[Source texts of formatted documents]
····················

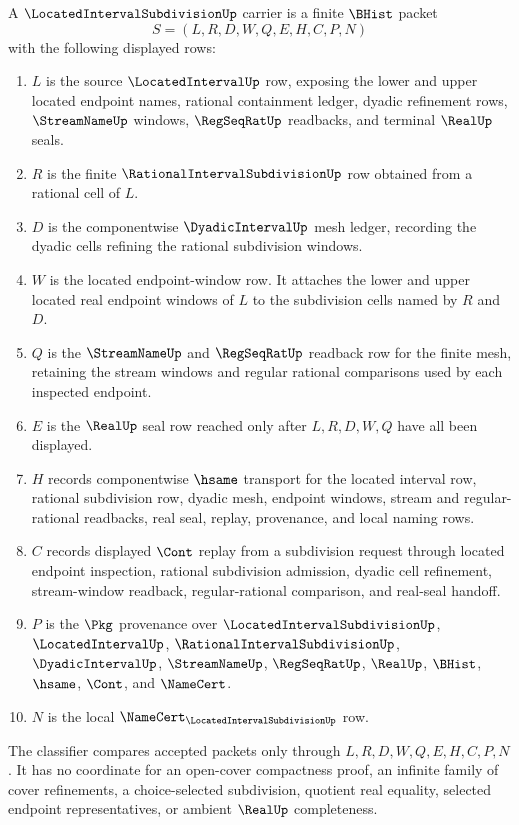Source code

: \begin{definition}
\label{def:located-interval-subdivision-carrier}
A $\LocatedIntervalSubdivisionUp$ carrier is a finite $\BHist$ packet
$$
S=(L,R,D,W,Q,E,H,C,P,N)
$$
with the following displayed rows:
\begin{enumerate}
\item $L$ is the source $\LocatedIntervalUp$ row, exposing the lower and upper located endpoint names, rational containment ledger, dyadic refinement rows, $\StreamNameUp$ windows, $\RegSeqRatUp$ readbacks, and terminal $\RealUp$ seals.
\item $R$ is the finite $\RationalIntervalSubdivisionUp$ row obtained from a rational cell of $L$.
\item $D$ is the componentwise $\DyadicIntervalUp$ mesh ledger, recording the dyadic cells refining the rational subdivision windows.
\item $W$ is the located endpoint-window row. It attaches the lower and upper located real endpoint windows of $L$ to the subdivision cells named by $R$ and $D$.
\item $Q$ is the $\StreamNameUp$ and $\RegSeqRatUp$ readback row for the finite mesh, retaining the stream windows and regular rational comparisons used by each inspected endpoint.
\item $E$ is the $\RealUp$ seal row reached only after $L,R,D,W,Q$ have all been displayed.
\item $H$ records componentwise $\hsame$ transport for the located interval row, rational subdivision row, dyadic mesh, endpoint windows, stream and regular-rational readbacks, real seal, replay, provenance, and local naming rows.
\item $C$ records displayed $\Cont$ replay from a subdivision request through located endpoint inspection, rational subdivision admission, dyadic cell refinement, stream-window readback, regular-rational comparison, and real-seal handoff.
\item $P$ is the $\Pkg$ provenance over $\LocatedIntervalSubdivisionUp$, $\LocatedIntervalUp$, $\RationalIntervalSubdivisionUp$, $\DyadicIntervalUp$, $\StreamNameUp$, $\RegSeqRatUp$, $\RealUp$, $\BHist$, $\hsame$, $\Cont$, and $\NameCert$.
\item $N$ is the local $\NameCert_{\LocatedIntervalSubdivisionUp}$ row.
\end{enumerate}
The classifier compares accepted packets only through $L,R,D,W,Q,E,H,C,P,N$. It has no coordinate for an open-cover compactness proof, an infinite family of cover refinements, a choice-selected subdivision, quotient real equality, selected endpoint representatives, or ambient $\RealUp$ completeness.
\end{definition}

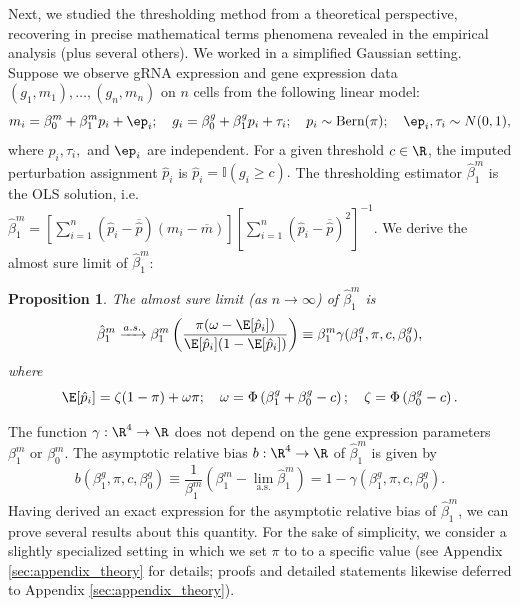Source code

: \documentclass[11pt]{article}
\newtheorem{proposition}{Proposition}
\begin{document}
Next, we studied the thresholding method from a theoretical perspective, recovering in precise mathematical terms phenomena revealed in the empirical analysis (plus several others). We worked in a simplified Gaussian setting. Suppose we observe gRNA expression and gene expression data $(g_1, m_1), \dots, (g_n, m_n)$ on $n$ cells from the following linear model:
\begin{equation}\label{theoretical_model}
m_i = \beta^m_0 + \beta^m_1 p_i + \ep_i; \quad
g_i = \beta^g_0 + \beta^g_1 p_i + \tau_i; \quad
p_i \sim \textrm{Bern}(\pi); \quad
\ep_i, \tau_i \sim N(0,1),
\end{equation}
where $p_i, \tau_i,$ and $\ep_i$ are independent. For a given threshold $c \in \R$, the imputed perturbation assignment $\hat{p}_i$ is $\hat{p}_i = \mathbb{I}(g_i \geq c).$ The thresholding estimator $\hat{\beta}^m_1$ is the OLS solution, i.e. $\hat{\beta}^m_1 = \left[\sum_{i=1}^n (\hat{p}_i - \overline{\hat{p}})(m_i - \overline{m})\right]\left[\sum_{i=1}^n (\hat{p}_i - \overline{\hat{p}})^2\right]^{-1}.$ We derive the almost sure limit of $\hat{\beta}^m_1$: 
\begin{proposition}\label{prop:convergence}
	The almost sure limit (as $n \to \infty$) of $\hat{\beta}^m_1$ is
	\begin{equation}\label{thresh_est_intercepts}
	\hat{\beta}^m_1 \xrightarrow{a.s.} \beta^m_1 \left(\frac{ \pi( \omega - \E[ \hat{p}_i ])}{ \E[\hat{p}_i] (1 - \E[\hat{p}_i])}\right) \equiv \beta^m_1 \gamma(\beta^g_1, \pi, c, \beta^g_0), 
	\end{equation} where 
	$$
	\E[\hat{p}_i] = \zeta(1-\pi) + \omega\pi; \quad \omega = \Phi\left(\beta_1^g + \beta_0^g -c \right); \quad \zeta = \Phi\left( \beta^g_0 - c \right).$$
\end{proposition}
The function $\gamma: \R^4 \to \R$ does not depend on the gene expression parameters $\beta^m_1$ or $\beta^m_0$. The asymptotic relative bias $b: \R^4 \to \R$ of $\hat{\beta}^m_1$ is given by
$$b(\beta^g_1, \pi, c, \beta^g_0)  \equiv \frac{1}{\beta^m_1} \left(\beta^m_1 - \lim_\textrm{a.s.} \hat{\beta}^m_1 \right) = 1 - \gamma(\beta^g_1, \pi, c, \beta^g_0).$$
Having derived an exact expression for  the asymptotic relative bias of  $\hat{\beta}^m_1$, we can prove several results about this quantity. For the sake of simplicity, we consider a slightly specialized setting in which we set $\pi$ to to a specific value (see Appendix \ref{sec:appendix_theory} for details; proofs and detailed statements likewise deferred to Appendix \ref{sec:appendix_theory}).
\end{document}
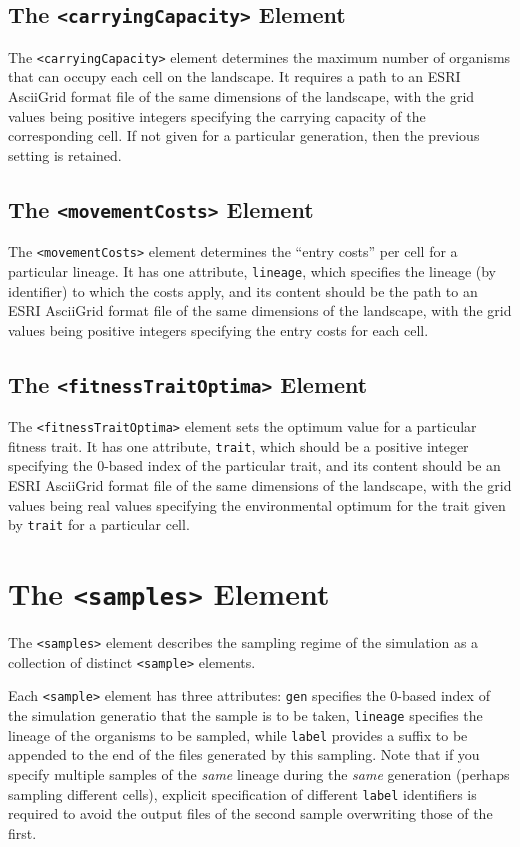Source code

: \documentclass[11pt]{article}
\newcommand{\xmlelem}[1]{{\tt<\textcolor{xmlelem}{#1}>}}
\newcommand{\xmlattr}[1]{{\tt\textcolor{xmlattr}{#1}}}
\begin{document}
\subsection{The \xmlelem{carryingCapacity} Element}

The \xmlelem{carryingCapacity} element determines the maximum number of organisms that can occupy each cell on the landscape. It requires a path to an ESRI AsciiGrid format file of the same dimensions of the landscape, with the grid values being positive integers specifying the carrying capacity of the corresponding cell. If not given for a particular generation, then the previous setting is retained.

\subsection{The \xmlelem{movementCosts} Element}

The \xmlelem{movementCosts} element determines the ``entry costs'' per cell for a particular lineage. It has one attribute, \xmlattr{lineage}, which specifies the lineage (by identifier) to which the costs apply, and its content should be the path to an ESRI AsciiGrid format file of the same dimensions of the landscape, with the grid values being positive integers specifying the entry costs for each cell.

\subsection{The \xmlelem{fitnessTraitOptima} Element}

The \xmlelem{fitnessTraitOptima} element sets the optimum value for a particular fitness trait. It has one attribute, \xmlattr{trait}, which should be a positive integer specifying the 0-based index of the particular trait, and its content should be an ESRI AsciiGrid format file of the same dimensions of the landscape, with the grid values being real values specifying the environmental optimum for the trait given by \xmlattr{trait} for a particular cell.

\section{The \xmlelem{samples} Element}

The \xmlelem{samples} element describes the sampling regime of the simulation as a collection of distinct \xmlelem{sample} elements.

Each \xmlelem{sample} element has three attributes: \xmlattr{gen} specifies the 0-based index of the simulation generatio that the sample is to be taken, \xmlattr{lineage} specifies the lineage of the organisms to be sampled, while \xmlattr{label} provides a suffix to be appended to the end of the files generated by this sampling.
Note that if you specify multiple samples of the \textit{same} lineage during the \textit{same} generation (perhaps sampling different cells), explicit specification of different \xmlattr{label} identifiers is required to avoid the output files of the second sample overwriting those of the first.
\end{document}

····················

Pictures do not belong in the copy. Reproduce the rest of the data exactly.

Problem solution –
Source code

: \begin{definition}
\label{def:located-interval-subdivision-carrier}
A $\LocatedIntervalSubdivisionUp$ carrier is a finite $\BHist$ packet
$$
S=(L,R,D,W,Q,E,H,C,P,N)
$$
with the following displayed rows:
\begin{enumerate}
\item $L$ is the source $\LocatedIntervalUp$ row, exposing the lower and upper located endpoint names, rational containment ledger, dyadic refinement rows, $\StreamNameUp$ windows, $\RegSeqRatUp$ readbacks, and terminal $\RealUp$ seals.
\item $R$ is the finite $\RationalIntervalSubdivisionUp$ row obtained from a rational cell of $L$.
\item $D$ is the componentwise $\DyadicIntervalUp$ mesh ledger, recording the dyadic cells refining the rational subdivision windows.
\item $W$ is the located endpoint-window row. It attaches the lower and upper located real endpoint windows of $L$ to the subdivision cells named by $R$ and $D$.
\item $Q$ is the $\StreamNameUp$ and $\RegSeqRatUp$ readback row for the finite mesh, retaining the stream windows and regular rational comparisons used by each inspected endpoint.
\item $E$ is the $\RealUp$ seal row reached only after $L,R,D,W,Q$ have all been displayed.
\item $H$ records componentwise $\hsame$ transport for the located interval row, rational subdivision row, dyadic mesh, endpoint windows, stream and regular-rational readbacks, real seal, replay, provenance, and local naming rows.
\item $C$ records displayed $\Cont$ replay from a subdivision request through located endpoint inspection, rational subdivision admission, dyadic cell refinement, stream-window readback, regular-rational comparison, and real-seal handoff.
\item $P$ is the $\Pkg$ provenance over $\LocatedIntervalSubdivisionUp$, $\LocatedIntervalUp$, $\RationalIntervalSubdivisionUp$, $\DyadicIntervalUp$, $\StreamNameUp$, $\RegSeqRatUp$, $\RealUp$, $\BHist$, $\hsame$, $\Cont$, and $\NameCert$.
\item $N$ is the local $\NameCert_{\LocatedIntervalSubdivisionUp}$ row.
\end{enumerate}
The classifier compares accepted packets only through $L,R,D,W,Q,E,H,C,P,N$. It has no coordinate for an open-cover compactness proof, an infinite family of cover refinements, a choice-selected subdivision, quotient real equality, selected endpoint representatives, or ambient $\RealUp$ completeness.
\end{definition}

Source code

: \documentclass[11pt]{article}
\newtheorem{proposition}{Proposition}
\begin{document}
Next, we studied the thresholding method from a theoretical perspective, recovering in precise mathematical terms phenomena revealed in the empirical analysis (plus several others). We worked in a simplified Gaussian setting. Suppose we observe gRNA expression and gene expression data $(g_1, m_1), \dots, (g_n, m_n)$ on $n$ cells from the following linear model:
\begin{equation}\label{theoretical_model}
m_i = \beta^m_0 + \beta^m_1 p_i + \ep_i; \quad
g_i = \beta^g_0 + \beta^g_1 p_i + \tau_i; \quad
p_i \sim \textrm{Bern}(\pi); \quad
\ep_i, \tau_i \sim N(0,1),
\end{equation}
where $p_i, \tau_i,$ and $\ep_i$ are independent. For a given threshold $c \in \R$, the imputed perturbation assignment $\hat{p}_i$ is $\hat{p}_i = \mathbb{I}(g_i \geq c).$ The thresholding estimator $\hat{\beta}^m_1$ is the OLS solution, i.e. $\hat{\beta}^m_1 = \left[\sum_{i=1}^n (\hat{p}_i - \overline{\hat{p}})(m_i - \overline{m})\right]\left[\sum_{i=1}^n (\hat{p}_i - \overline{\hat{p}})^2\right]^{-1}.$ We derive the almost sure limit of $\hat{\beta}^m_1$: 
\begin{proposition}\label{prop:convergence}
	The almost sure limit (as $n \to \infty$) of $\hat{\beta}^m_1$ is
	\begin{equation}\label{thresh_est_intercepts}
	\hat{\beta}^m_1 \xrightarrow{a.s.} \beta^m_1 \left(\frac{ \pi( \omega - \E[ \hat{p}_i ])}{ \E[\hat{p}_i] (1 - \E[\hat{p}_i])}\right) \equiv \beta^m_1 \gamma(\beta^g_1, \pi, c, \beta^g_0), 
	\end{equation} where 
	$$
	\E[\hat{p}_i] = \zeta(1-\pi) + \omega\pi; \quad \omega = \Phi\left(\beta_1^g + \beta_0^g -c \right); \quad \zeta = \Phi\left( \beta^g_0 - c \right).$$
\end{proposition}
The function $\gamma: \R^4 \to \R$ does not depend on the gene expression parameters $\beta^m_1$ or $\beta^m_0$. The asymptotic relative bias $b: \R^4 \to \R$ of $\hat{\beta}^m_1$ is given by
$$b(\beta^g_1, \pi, c, \beta^g_0)  \equiv \frac{1}{\beta^m_1} \left(\beta^m_1 - \lim_\textrm{a.s.} \hat{\beta}^m_1 \right) = 1 - \gamma(\beta^g_1, \pi, c, \beta^g_0).$$
Having derived an exact expression for  the asymptotic relative bias of  $\hat{\beta}^m_1$, we can prove several results about this quantity. For the sake of simplicity, we consider a slightly specialized setting in which we set $\pi$ to to a specific value (see Appendix \ref{sec:appendix_theory} for details; proofs and detailed statements likewise deferred to Appendix \ref{sec:appendix_theory}).
\end{document}
Source code

: \documentclass[11pt]{article}
\newcommand{\xmlelem}[1]{{\tt<\textcolor{xmlelem}{#1}>}}
\newcommand{\xmlattr}[1]{{\tt\textcolor{xmlattr}{#1}}}
\begin{document}
\subsection{The \xmlelem{carryingCapacity} Element}

The \xmlelem{carryingCapacity} element determines the maximum number of organisms that can occupy each cell on the landscape. It requires a path to an ESRI AsciiGrid format file of the same dimensions of the landscape, with the grid values being positive integers specifying the carrying capacity of the corresponding cell. If not given for a particular generation, then the previous setting is retained.

\subsection{The \xmlelem{movementCosts} Element}

The \xmlelem{movementCosts} element determines the ``entry costs'' per cell for a particular lineage. It has one attribute, \xmlattr{lineage}, which specifies the lineage (by identifier) to which the costs apply, and its content should be the path to an ESRI AsciiGrid format file of the same dimensions of the landscape, with the grid values being positive integers specifying the entry costs for each cell.

\subsection{The \xmlelem{fitnessTraitOptima} Element}

The \xmlelem{fitnessTraitOptima} element sets the optimum value for a particular fitness trait. It has one attribute, \xmlattr{trait}, which should be a positive integer specifying the 0-based index of the particular trait, and its content should be an ESRI AsciiGrid format file of the same dimensions of the landscape, with the grid values being real values specifying the environmental optimum for the trait given by \xmlattr{trait} for a particular cell.

\section{The \xmlelem{samples} Element}

The \xmlelem{samples} element describes the sampling regime of the simulation as a collection of distinct \xmlelem{sample} elements.

Each \xmlelem{sample} element has three attributes: \xmlattr{gen} specifies the 0-based index of the simulation generatio that the sample is to be taken, \xmlattr{lineage} specifies the lineage of the organisms to be sampled, while \xmlattr{label} provides a suffix to be appended to the end of the files generated by this sampling.
Note that if you specify multiple samples of the \textit{same} lineage during the \textit{same} generation (perhaps sampling different cells), explicit specification of different \xmlattr{label} identifiers is required to avoid the output files of the second sample overwriting those of the first.
\end{document}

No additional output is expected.